ByAndrew Gray, writer at Creators.co
Andrew Gray

Last week, I criticized the season 3 premiere of [Arrow](series:720988) Arrow for the “rushed and cluncky” death of Sara Lance. I’m happy to say that all of my criticisms were assuaged after watching this week’s episode. Episode 2, “Sara,” deals almost solely with the fact and aftermath of Sara’s death, to tremendous success. “Sara” is everything missing from “The Calm” and then some, and ends up being one of the best hours of Arrow so far.

The episode focuses primarily on Oliver, Laurel, and Felicity's contrasting reactions to Sara’s death. Oliver and Laurel run from their grief, albeit in different ways. Oliver retreats deeper into his team leader role as The Arrow, further progressing the season’s theme of identity (for more on this, see last week’s review). Laurel looks for a quick emotional fix in the form of revenge, and seeing her pursue it so ruthlessly gives us a quick re-glimpse at the self-destructive addict she became last season. Felicity does not run from her grief but embraces it head on, allowing herself to weaken, despair, fall off her, “A game.” Because of this, she is the only character to achieve any kind of acceptance at the episode’s end. By allowing herself to grieve, she achieves a clarity and peace in the last act that Oliver and Laurel don’t even come close to attaining. Together, the three portray all 5 stages of grief in concurrent fashion, with Oliver representing denial and isolation, Laurel anger and bargaining, and Felicity depression and acceptance.
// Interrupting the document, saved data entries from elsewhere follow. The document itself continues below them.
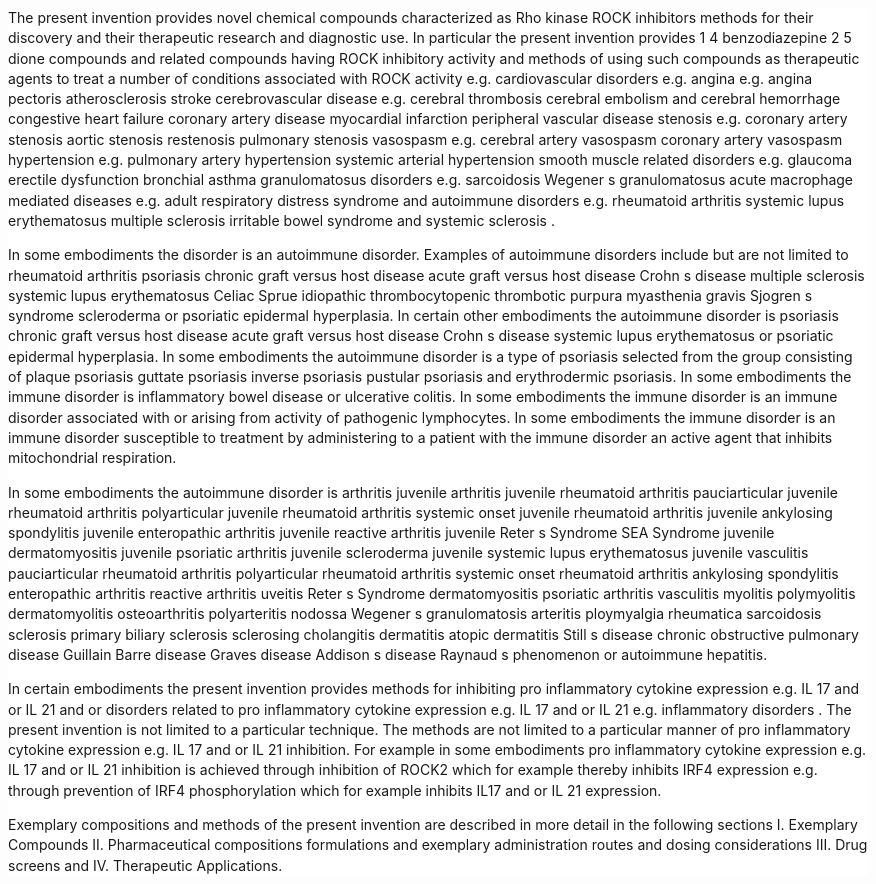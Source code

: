 The present invention provides novel chemical compounds characterized as Rho kinase ROCK inhibitors methods for their discovery and their therapeutic research and diagnostic use. In particular the present invention provides 1 4 benzodiazepine 2 5 dione compounds and related compounds having ROCK inhibitory activity and methods of using such compounds as therapeutic agents to treat a number of conditions associated with ROCK activity e.g. cardiovascular disorders e.g. angina e.g. angina pectoris atherosclerosis stroke cerebrovascular disease e.g. cerebral thrombosis cerebral embolism and cerebral hemorrhage congestive heart failure coronary artery disease myocardial infarction peripheral vascular disease stenosis e.g. coronary artery stenosis aortic stenosis restenosis pulmonary stenosis vasospasm e.g. cerebral artery vasospasm coronary artery vasospasm hypertension e.g. pulmonary artery hypertension systemic arterial hypertension smooth muscle related disorders e.g. glaucoma erectile dysfunction bronchial asthma granulomatosus disorders e.g. sarcoidosis Wegener s granulomatosus acute macrophage mediated diseases e.g. adult respiratory distress syndrome and autoimmune disorders e.g. rheumatoid arthritis systemic lupus erythematosus multiple sclerosis irritable bowel syndrome and systemic sclerosis .

In some embodiments the disorder is an autoimmune disorder. Examples of autoimmune disorders include but are not limited to rheumatoid arthritis psoriasis chronic graft versus host disease acute graft versus host disease Crohn s disease multiple sclerosis systemic lupus erythematosus Celiac Sprue idiopathic thrombocytopenic thrombotic purpura myasthenia gravis Sjogren s syndrome scleroderma or psoriatic epidermal hyperplasia. In certain other embodiments the autoimmune disorder is psoriasis chronic graft versus host disease acute graft versus host disease Crohn s disease systemic lupus erythematosus or psoriatic epidermal hyperplasia. In some embodiments the autoimmune disorder is a type of psoriasis selected from the group consisting of plaque psoriasis guttate psoriasis inverse psoriasis pustular psoriasis and erythrodermic psoriasis. In some embodiments the immune disorder is inflammatory bowel disease or ulcerative colitis. In some embodiments the immune disorder is an immune disorder associated with or arising from activity of pathogenic lymphocytes. In some embodiments the immune disorder is an immune disorder susceptible to treatment by administering to a patient with the immune disorder an active agent that inhibits mitochondrial respiration.

In some embodiments the autoimmune disorder is arthritis juvenile arthritis juvenile rheumatoid arthritis pauciarticular juvenile rheumatoid arthritis polyarticular juvenile rheumatoid arthritis systemic onset juvenile rheumatoid arthritis juvenile ankylosing spondylitis juvenile enteropathic arthritis juvenile reactive arthritis juvenile Reter s Syndrome SEA Syndrome juvenile dermatomyositis juvenile psoriatic arthritis juvenile scleroderma juvenile systemic lupus erythematosus juvenile vasculitis pauciarticular rheumatoid arthritis polyarticular rheumatoid arthritis systemic onset rheumatoid arthritis ankylosing spondylitis enteropathic arthritis reactive arthritis uveitis Reter s Syndrome dermatomyositis psoriatic arthritis vasculitis myolitis polymyolitis dermatomyolitis osteoarthritis polyarteritis nodossa Wegener s granulomatosis arteritis ploymyalgia rheumatica sarcoidosis sclerosis primary biliary sclerosis sclerosing cholangitis dermatitis atopic dermatitis Still s disease chronic obstructive pulmonary disease Guillain Barre disease Graves disease Addison s disease Raynaud s phenomenon or autoimmune hepatitis.

In certain embodiments the present invention provides methods for inhibiting pro inflammatory cytokine expression e.g. IL 17 and or IL 21 and or disorders related to pro inflammatory cytokine expression e.g. IL 17 and or IL 21 e.g. inflammatory disorders . The present invention is not limited to a particular technique. The methods are not limited to a particular manner of pro inflammatory cytokine expression e.g. IL 17 and or IL 21 inhibition. For example in some embodiments pro inflammatory cytokine expression e.g. IL 17 and or IL 21 inhibition is achieved through inhibition of ROCK2 which for example thereby inhibits IRF4 expression e.g. through prevention of IRF4 phosphorylation which for example inhibits IL17 and or IL 21 expression.

Exemplary compositions and methods of the present invention are described in more detail in the following sections I. Exemplary Compounds II. Pharmaceutical compositions formulations and exemplary administration routes and dosing considerations III. Drug screens and IV. Therapeutic Applications.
It’s a well-crafted framework by which to present the episode’s emotional arc, one that works very well.

I can’t talk about this episode without mentioning the performances of Stephen Amell and Emily Bett Rickards. The two actors share a chemistry that makes their scenes together stand out against all others. The subtleties they bring to their performances in “Sara” elevate the show to its most real and believable: Felicity hugging her chair before her argument with Ollie, her constant air of exhaustion; Oliver not looking any character directly in the eye when talking about Sara, his quiet acceptance of Roy’s confession regarding Thea. As a CW superhero show, Arrow is never going to get accolades for its performances, but the cast is truly phenomenal, and never better than they are here.

Emily Bett Rickards (Felicity) and Stephen Amell (Oliver Queen/The Arrow).
Emily Bett Rickards (Felicity) and Stephen Amell (Oliver Queen/The Arrow).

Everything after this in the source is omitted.